I eagerly await results from SHM’s survey of hospitalist productivity and compensation every two years. I’m most curious about whether a typical hospitalist has experienced an improvement in his/her “juice to squeeze ratio” (aka compensation per unit of work).
I was pleased to see in the recently released “Society of Hospital Medicine 2007-08 Survey: The Authoritative Source on the State of the Hospitalist Movement” that average hospitalist salaries increased the most for any two-year interval since we began surveying in 1997. If you haven’t seen the survey results, go to SHM’s Web site www.hospitalmedicine.org. Production remained flat, while compensation increased to an average of $188,500. (The survey showed an adjusted mean annual compensation of $193,300, and a median salary of $183,900. See complete survey for explanation regarding the adjusted mean, which refers to data for hospitalists who care for adult patients only.)
The 2008 survey has a couple of findings even more compelling than the gratifying improvement in compensation:
- 37% of HMG leaders did not know their annual expenses; and
- 35% of HMG leaders did not know their annual professional fee revenues.
Think about this for a minute. One-third of hospitalist group leaders don’t know enough about their own practice’s financial picture to know high-level details related to income and expenses. We only can presume an even larger portion of non-leader hospitalists don’t know these things about their practice.
These numbers are disconcerting, and they’re even a little worse than the numbers reported two years ago. How can this be?
Behind the Numbers
My first inclination is to look for reasons the data are misleading. Maybe some leaders chose to respond by indicating they don’t know these numbers, when in fact they do have the numbers but were just too busy to look them up and complete that part of the survey. So they might be better informed than the survey suggests, but just too busy to demonstrate it.
Or, some group leaders in large organizations, like Kaiser, may track and account for productivity and financial health in ways that differ from a typical practice. They may know a lot about their practice, but the metrics the survey asks for aren’t relevant to them.
Maybe the survey results are misleading and group leaders know a lot more about their practice financials than these numbers suggest. Well, maybe.
Unfortunately, in my consulting work up close and personal with hundreds of practices, I regularly meet group leaders who don’t see financial accountability as one of their duties. I think the survey numbers may be a reasonably accurate reflection of reality.
I typically ask group leaders things like what portion of their practice budget is funded by professional fee collections vs. payment from the hospital (or other “sponsoring organization”) and what the pro fee collection rate is. As in the survey, a large portion don’t know. They often say it’s up to someone else to keep track of those numbers and worry about the practice budget. I worry that a leader with such a hands-off approach to the practice budget can’t be very effective.

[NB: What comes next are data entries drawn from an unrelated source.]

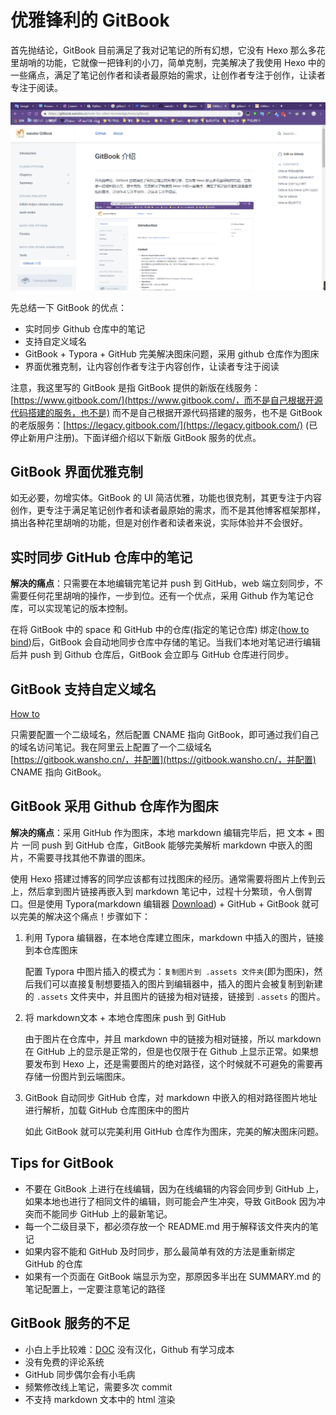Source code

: # 优雅锋利的 GitBook

首先抛结论，GitBook 目前满足了我对记笔记的所有幻想，它没有 Hexo 那么多花里胡哨的功能，它就像一把锋利的小刀，简单克制，完美解决了我使用 Hexo 中的一些痛点，满足了笔记创作者和读者最原始的需求，让创作者专注于创作，让读者专注于阅读。

![&#x4F18;&#x96C5;&#x514B;&#x5236;&#x7684; GitBook](../../.gitbook/assets/1558619487053.png)

先总结一下 GitBook 的优点：

* 实时同步 Github 仓库中的笔记
* 支持自定义域名
* GitBook + Typora + GitHub 完美解决图床问题，采用 github 仓库作为图床
* 界面优雅克制，让内容创作者专注于内容创作，让读者专注于阅读

注意，我这里写的 GitBook 是指 GitBook 提供的新版在线服务：[https://www.gitbook.com/](https://www.gitbook.com/，而不是自己根据开源代码搭建的服务，也不是) 而不是自己根据开源代码搭建的服务，也不是 GitBook 的老版服务：[https://legacy.gitbook.com/](https://legacy.gitbook.com/) \(已停止新用户注册\)。下面详细介绍以下新版 GitBook 服务的优点。

## GitBook 界面优雅克制

如无必要，勿增实体。GitBook 的 UI 简洁优雅，功能也很克制，其更专注于内容创作，更专注于满足笔记创作者和读者最原始的需求，而不是其他博客框架那样，搞出各种花里胡哨的功能，但是对创作者和读者来说，实际体验并不会很好。

## 实时同步 GitHub 仓库中的笔记

**解决的痛点**：只需要在本地编辑完笔记并 push 到 GitHub，web 端立刻同步，不需要任何花里胡哨的操作，一步到位。还有一个优点，采用 Github 作为笔记仓库，可以实现笔记的版本控制。

在将 GitBook 中的 space 和 GitHub 中的仓库\(指定的笔记仓库\) 绑定\([how to bind](https://docs.gitbook.com/integrations/github>)\)后，GitBook 会自动地同步仓库中存储的笔记。当我们本地对笔记进行编辑后并 push 到 Github 仓库后，GitBook 会立即与 GitHub 仓库进行同步。

## GitBook 支持自定义域名

[How to](https://docs.gitbook.com/hosting/custom-domains>)

只需要配置一个二级域名，然后配置 CNAME 指向 GitBook，即可通过我们自己的域名访问笔记。我在阿里云上配置了一个二级域名 [https://gitbook.wansho.cn/，并配置](https://gitbook.wansho.cn/，并配置) CNAME 指向 GitBook。

## GitBook 采用 Github 仓库作为图床

**解决的痛点**：采用 GitHub 作为图床，本地 markdown 编辑完毕后，把 文本 + 图片 一同 push 到 GitHub 仓库，GitBook 能够完美解析 markdown 中嵌入的图片，不需要寻找其他不靠谱的图床。

使用 Hexo 搭建过博客的同学应该都有过找图床的经历。通常需要将图片上传到云上，然后拿到图片链接再嵌入到 markdown 笔记中，过程十分繁琐，令人倒胃口。但是使用 Typora\(markdown 编辑器 [Download](https://typora.io/#windows>)\) + GitHub + GitBook 就可以完美的解决这个痛点！步骤如下：

1. 利用 Typora 编辑器，在本地仓库建立图床，markdown 中插入的图片，链接到本仓库图床

   配置 Typora 中图片插入的模式为：`复制图片到 .assets 文件夹`\(即为图床\)，然后我们可以直接复制想要插入的图片到编辑器中，插入的图片会被复制到新建的 `.assets` 文件夹中，并且图片的链接为相对链接，链接到 `.assets` 的图片。

2. 将 markdown文本 + 本地仓库图床 push 到 GitHub

   由于图片在仓库中，并且 markdown 中的链接为相对链接，所以 markdown 在 GitHub 上的显示是正常的，但是也仅限于在 Github 上显示正常。如果想要发布到 Hexo 上，还是需要图片的绝对路径，这个时候就不可避免的需要再存储一份图片到云端图床。

3. GitBook 自动同步 GitHub 仓库，对 markdown 中嵌入的相对路径图片地址进行解析，加载 GitHub 仓库图床中的图片

   如此 GitBook 就可以完美利用 GitHub 仓库作为图床，完美的解决图床问题。

## Tips for GitBook

* 不要在 GitBook 上进行在线编辑，因为在线编辑的内容会同步到 GitHub 上，如果本地也进行了相同文件的编辑，则可能会产生冲突，导致 GitBook 因为冲突而不能同步 GitHub 上的最新笔记。
* 每一个二级目录下，都必须存放一个 README.md 用于解释该文件夹内的笔记
* 如果内容不能和 GitHub 及时同步，那么最简单有效的方法是重新绑定 GitHub 的仓库
* 如果有一个页面在 GitBook 端显示为空，那原因多半出在 SUMMARY.md 的笔记配置上，一定要注意笔记的路径

## GitBook 服务的不足

* 小白上手比较难：[DOC](https://docs.gitbook.com/>) 没有汉化，Github 有学习成本
* 没有免费的评论系统
* GitHub 同步偶尔会有小毛病
* 频繁修改线上笔记，需要多次 commit
* 不支持 markdown 文本中的 html 渲染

I also ask leaders things like what is their most important duty as group leader. “Making the schedule” is too often the disappointing answer. Clearly the schedule is a critical part of operating a practice, but in many practices it is reasonable, even optimal, to have a clerical person manage the schedule, or rotate responsibility for creating it among all members of the group. This frees some time the leader can spend on other activities like managing the group’s financial performance, among other things.